Spiritually, Jacob is at a crossroads in his life. Even within the womb he struggled to gain an advantage, but Esau emerged first. Esau had the brawn; Jacob had the guile. What he couldn’t get through honest effort, he gained through deception. But he had his comeuppances too. The blessing he had stolen from his brother as he deceived his father curdled in his heart: his beautiful bride, Rachel, was found instead—on his wedding night, no less—to be her stolid and morose sister, Leah. His servitude to his father-in-law, Laban, a man renowned for his chicanery, stretched on year after year.
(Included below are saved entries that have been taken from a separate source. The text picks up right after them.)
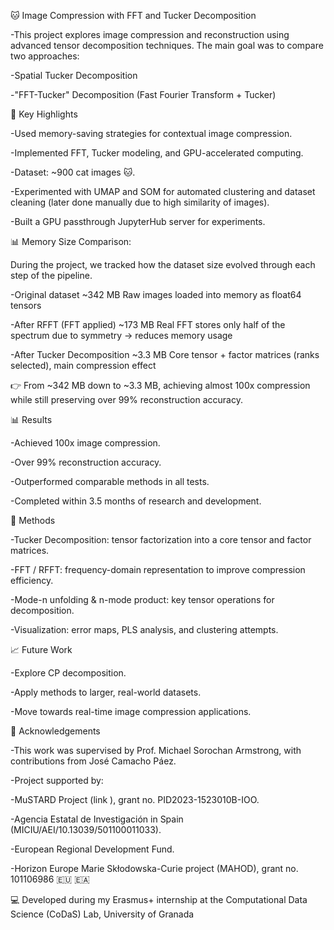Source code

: 🐱 Image Compression with FFT and Tucker Decomposition

 -This project explores image compression and reconstruction using advanced tensor decomposition techniques. The main goal was to compare two approaches:

 -Spatial Tucker Decomposition

 -"FFT-Tucker" Decomposition (Fast Fourier Transform + Tucker)

🚀 Key Highlights

 -Used memory-saving strategies for contextual image compression.

 -Implemented FFT, Tucker modeling, and GPU-accelerated computing.

 -Dataset: ~900 cat images 🐱.

 -Experimented with UMAP and SOM for automated clustering and dataset cleaning (later done manually due to high similarity of images).

 -Built a GPU passthrough JupyterHub server for experiments.
 
📊 Memory Size Comparison:

 During the project, we tracked how the dataset size evolved through each step of the pipeline.
  
 -Original dataset	~342 MB	Raw images loaded into memory as float64 tensors
 
 -After RFFT (FFT applied)	~173 MB	Real FFT stores only half of the spectrum due to symmetry → reduces memory usage
 
 -After Tucker Decomposition	~3.3 MB	Core tensor + factor matrices (ranks selected), main compression effect
 
👉 From ~342 MB down to ~3.3 MB, achieving almost 100x compression while still preserving over 99% reconstruction accuracy.


📊 Results

 -Achieved 100x image compression.

 -Over 99% reconstruction accuracy.

 -Outperformed comparable methods in all tests.

 -Completed within 3.5 months of research and development.

🔬 Methods

 -Tucker Decomposition: tensor factorization into a core tensor and factor matrices.

 -FFT / RFFT: frequency-domain representation to improve compression efficiency.

 -Mode-n unfolding & n-mode product: key tensor operations for decomposition.

 -Visualization: error maps, PLS analysis, and clustering attempts.

📈 Future Work

 -Explore CP decomposition.

 -Apply methods to larger, real-world datasets.

 -Move towards real-time image compression applications.

🙏 Acknowledgements

 -This work was supervised by Prof. Michael Sorochan Armstrong, with contributions from José Camacho Páez.

 -Project supported by:

 -MuSTARD Project (link
), grant no. PID2023-1523010B-IOO.

 -Agencia Estatal de Investigación in Spain (MICIU/AEI/10.13039/501100011033).

 -European Regional Development Fund.

 -Horizon Europe Marie Skłodowska-Curie project (MAHOD), grant no. 101106986 🇪🇺 🇪🇦

💻 Developed during my Erasmus+ internship at the Computational Data Science (CoDaS) Lab, University of Granada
Jacob survived through cleverness, bordering on fraud.

He had his moments of light though. Making his way through the desert, he lay one night under the stars and dreamed he saw a ladder stretching to the heavens, alive and glowing with angels, stunning in their beauty and haughtiness. When he awoke, gasping and disoriented, all he could whisper across the sands was, “Surely the Lord is in this place—and I did not know it! How awesome is this place! This is the house of God and this is the gate of heaven.” And so he called it Beth El.

But this night he is alone with his anxieties, a man approaching middle age who carries responsibility for an extended family, slaves, and herds. Jewish philosopher Martin Buber saw in Jacob the existential man, wrestling with life’s questions until he wins through to some spiritual release.

Psychologically speaking, we can see Jacob struggling with his Shadow, the part of himself that he could not acknowledge, that constantly raised its head to confront him with his weakness, his suspicion, his fear, and the ache in his heart that pounded into him with every breath that he would never be good enough for his father.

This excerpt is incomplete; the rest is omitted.